Every picture should be left out, but the lines below must be repeated exactly.
======== SUPPLIED INFORMATION
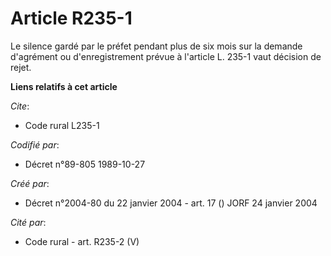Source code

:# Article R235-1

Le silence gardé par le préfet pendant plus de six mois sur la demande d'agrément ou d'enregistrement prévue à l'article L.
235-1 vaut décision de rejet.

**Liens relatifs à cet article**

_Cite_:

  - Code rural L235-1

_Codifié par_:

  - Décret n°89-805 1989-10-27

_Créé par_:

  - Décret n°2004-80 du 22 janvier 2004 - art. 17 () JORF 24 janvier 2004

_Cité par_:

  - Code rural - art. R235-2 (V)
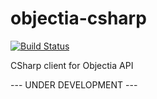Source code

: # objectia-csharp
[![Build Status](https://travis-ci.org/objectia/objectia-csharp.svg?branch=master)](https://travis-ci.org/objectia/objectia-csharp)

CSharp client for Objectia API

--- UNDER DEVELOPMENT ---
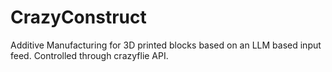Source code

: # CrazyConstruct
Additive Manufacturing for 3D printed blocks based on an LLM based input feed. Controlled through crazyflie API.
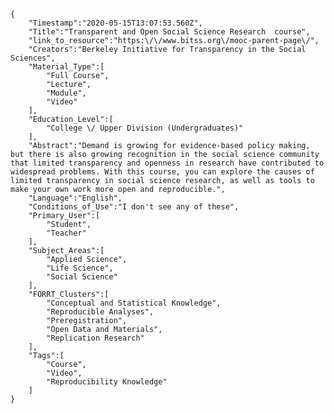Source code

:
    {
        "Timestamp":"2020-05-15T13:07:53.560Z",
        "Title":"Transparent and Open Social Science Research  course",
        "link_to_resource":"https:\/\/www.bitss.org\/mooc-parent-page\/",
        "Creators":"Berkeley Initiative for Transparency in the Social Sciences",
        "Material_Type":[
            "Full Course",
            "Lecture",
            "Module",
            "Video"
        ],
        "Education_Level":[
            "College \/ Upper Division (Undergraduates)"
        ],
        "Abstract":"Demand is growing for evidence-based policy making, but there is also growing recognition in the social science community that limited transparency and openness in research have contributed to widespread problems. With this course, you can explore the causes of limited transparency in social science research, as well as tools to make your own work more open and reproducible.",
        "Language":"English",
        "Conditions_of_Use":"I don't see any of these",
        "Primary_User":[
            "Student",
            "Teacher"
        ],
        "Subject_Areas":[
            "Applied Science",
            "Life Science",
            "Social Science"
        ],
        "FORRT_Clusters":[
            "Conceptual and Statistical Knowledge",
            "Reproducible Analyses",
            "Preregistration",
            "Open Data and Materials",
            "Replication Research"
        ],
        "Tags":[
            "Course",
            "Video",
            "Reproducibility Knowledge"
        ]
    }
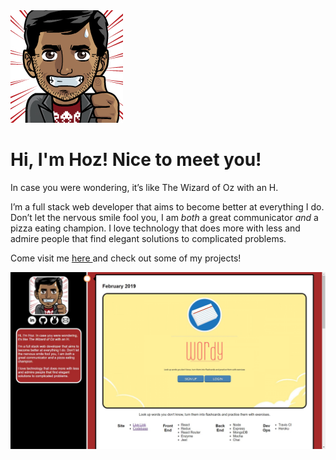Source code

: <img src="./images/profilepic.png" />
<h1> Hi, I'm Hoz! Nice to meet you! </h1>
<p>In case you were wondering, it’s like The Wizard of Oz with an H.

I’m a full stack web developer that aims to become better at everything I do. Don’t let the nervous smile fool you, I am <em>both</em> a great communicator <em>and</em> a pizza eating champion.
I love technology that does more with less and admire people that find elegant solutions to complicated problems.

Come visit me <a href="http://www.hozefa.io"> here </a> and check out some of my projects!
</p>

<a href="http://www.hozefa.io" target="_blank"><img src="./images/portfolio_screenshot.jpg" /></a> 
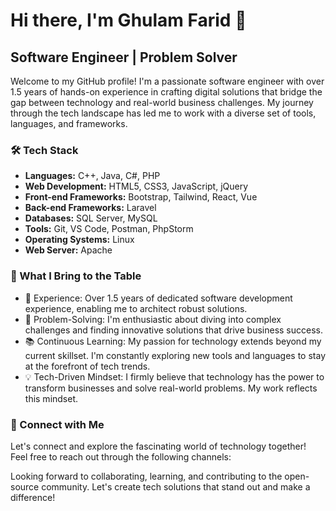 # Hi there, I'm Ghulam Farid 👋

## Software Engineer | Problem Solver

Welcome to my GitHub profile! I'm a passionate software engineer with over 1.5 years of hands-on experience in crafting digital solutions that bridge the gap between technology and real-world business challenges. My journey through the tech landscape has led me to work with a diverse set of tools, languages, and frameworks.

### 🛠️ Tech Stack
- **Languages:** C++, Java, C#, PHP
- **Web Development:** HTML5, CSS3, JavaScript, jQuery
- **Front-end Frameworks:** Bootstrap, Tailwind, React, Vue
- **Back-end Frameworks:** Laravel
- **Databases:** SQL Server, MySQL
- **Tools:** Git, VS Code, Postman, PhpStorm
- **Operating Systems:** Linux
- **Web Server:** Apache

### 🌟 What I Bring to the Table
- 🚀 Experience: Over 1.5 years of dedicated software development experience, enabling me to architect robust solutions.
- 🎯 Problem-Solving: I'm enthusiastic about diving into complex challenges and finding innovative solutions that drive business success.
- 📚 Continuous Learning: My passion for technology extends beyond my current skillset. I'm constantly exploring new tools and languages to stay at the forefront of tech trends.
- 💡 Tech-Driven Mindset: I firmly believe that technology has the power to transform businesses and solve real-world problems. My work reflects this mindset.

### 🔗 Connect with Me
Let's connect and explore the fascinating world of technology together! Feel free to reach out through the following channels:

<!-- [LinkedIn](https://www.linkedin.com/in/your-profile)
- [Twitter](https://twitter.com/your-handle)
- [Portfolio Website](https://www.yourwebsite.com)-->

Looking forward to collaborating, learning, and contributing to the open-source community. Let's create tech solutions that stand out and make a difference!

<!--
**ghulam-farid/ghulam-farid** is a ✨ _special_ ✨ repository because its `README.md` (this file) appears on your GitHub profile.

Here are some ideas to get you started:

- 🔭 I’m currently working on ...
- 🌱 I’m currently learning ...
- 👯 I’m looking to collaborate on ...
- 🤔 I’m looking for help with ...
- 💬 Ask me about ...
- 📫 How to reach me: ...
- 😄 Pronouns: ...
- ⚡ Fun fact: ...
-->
================
## ANSWER TO THE EXERCISE
Source code

:# Article R235-1

Le silence gardé par le préfet pendant plus de six mois sur la demande d'agrément ou d'enregistrement prévue à l'article L.
235-1 vaut décision de rejet.

**Liens relatifs à cet article**

_Cite_:

  - Code rural L235-1

_Codifié par_:

  - Décret n°89-805 1989-10-27

_Créé par_:

  - Décret n°2004-80 du 22 janvier 2004 - art. 17 () JORF 24 janvier 2004

_Cité par_:

  - Code rural - art. R235-2 (V)
Source code

: # objectia-csharp
[![Build Status](https://travis-ci.org/objectia/objectia-csharp.svg?branch=master)](https://travis-ci.org/objectia/objectia-csharp)

CSharp client for Objectia API

--- UNDER DEVELOPMENT ---
Source code

: # CrazyConstruct
Additive Manufacturing for 3D printed blocks based on an LLM based input feed. Controlled through crazyflie API.
Source code

:
    {
        "Timestamp":"2020-05-15T13:07:53.560Z",
        "Title":"Transparent and Open Social Science Research  course",
        "link_to_resource":"https:\/\/www.bitss.org\/mooc-parent-page\/",
        "Creators":"Berkeley Initiative for Transparency in the Social Sciences",
        "Material_Type":[
            "Full Course",
            "Lecture",
            "Module",
            "Video"
        ],
        "Education_Level":[
            "College \/ Upper Division (Undergraduates)"
        ],
        "Abstract":"Demand is growing for evidence-based policy making, but there is also growing recognition in the social science community that limited transparency and openness in research have contributed to widespread problems. With this course, you can explore the causes of limited transparency in social science research, as well as tools to make your own work more open and reproducible.",
        "Language":"English",
        "Conditions_of_Use":"I don't see any of these",
        "Primary_User":[
            "Student",
            "Teacher"
        ],
        "Subject_Areas":[
            "Applied Science",
            "Life Science",
            "Social Science"
        ],
        "FORRT_Clusters":[
            "Conceptual and Statistical Knowledge",
            "Reproducible Analyses",
            "Preregistration",
            "Open Data and Materials",
            "Replication Research"
        ],
        "Tags":[
            "Course",
            "Video",
            "Reproducibility Knowledge"
        ]
    }
Source code

: <img src="./images/profilepic.png" />
<h1> Hi, I'm Hoz! Nice to meet you! </h1>
<p>In case you were wondering, it’s like The Wizard of Oz with an H.

I’m a full stack web developer that aims to become better at everything I do. Don’t let the nervous smile fool you, I am <em>both</em> a great communicator <em>and</em> a pizza eating champion.
I love technology that does more with less and admire people that find elegant solutions to complicated problems.

Come visit me <a href="http://www.hozefa.io"> here </a> and check out some of my projects!
</p>

<a href="http://www.hozefa.io" target="_blank"><img src="./images/portfolio_screenshot.jpg" /></a> 
 # Hi there, I'm Ghulam Farid 👋

## Software Engineer | Problem Solver

Welcome to my GitHub profile! I'm a passionate software engineer with over 1.5 years of hands-on experience in crafting digital solutions that bridge the gap between technology and real-world business challenges. My journey through the tech landscape has led me to work with a diverse set of tools, languages, and frameworks.

### 🛠️ Tech Stack
- **Languages:** C++, Java, C#, PHP
- **Web Development:** HTML5, CSS3, JavaScript, jQuery
- **Front-end Frameworks:** Bootstrap, Tailwind, React, Vue
- **Back-end Frameworks:** Laravel
- **Databases:** SQL Server, MySQL
- **Tools:** Git, VS Code, Postman, PhpStorm
- **Operating Systems:** Linux
- **Web Server:** Apache

### 🌟 What I Bring to the Table
- 🚀 Experience: Over 1.5 years of dedicated software development experience, enabling me to architect robust solutions.
- 🎯 Problem-Solving: I'm enthusiastic about diving into complex challenges and finding innovative solutions that drive business success.
- 📚 Continuous Learning: My passion for technology extends beyond my current skillset. I'm constantly exploring new tools and languages to stay at the forefront of tech trends.
- 💡 Tech-Driven Mindset: I firmly believe that technology has the power to transform businesses and solve real-world problems. My work reflects this mindset.

### 🔗 Connect with Me
Let's connect and explore the fascinating world of technology together! Feel free to reach out through the following channels:

<!-- [LinkedIn](https://www.linkedin.com/in/your-profile)
- [Twitter](https://twitter.com/your-handle)
- [Portfolio Website](https://www.yourwebsite.com)-->

Looking forward to collaborating, learning, and contributing to the open-source community. Let's create tech solutions that stand out and make a difference!

<!--
**ghulam-farid/ghulam-farid** is a ✨ _special_ ✨ repository because its `README.md` (this file) appears on your GitHub profile.

Here are some ideas to get you started:

- 🔭 I’m currently working on ...
- 🌱 I’m currently learning ...
- 👯 I’m looking to collaborate on ...
- 🤔 I’m looking for help with ...
- 💬 Ask me about ...
- 📫 How to reach me: ...
- 😄 Pronouns: ...
- ⚡ Fun fact: ...
-->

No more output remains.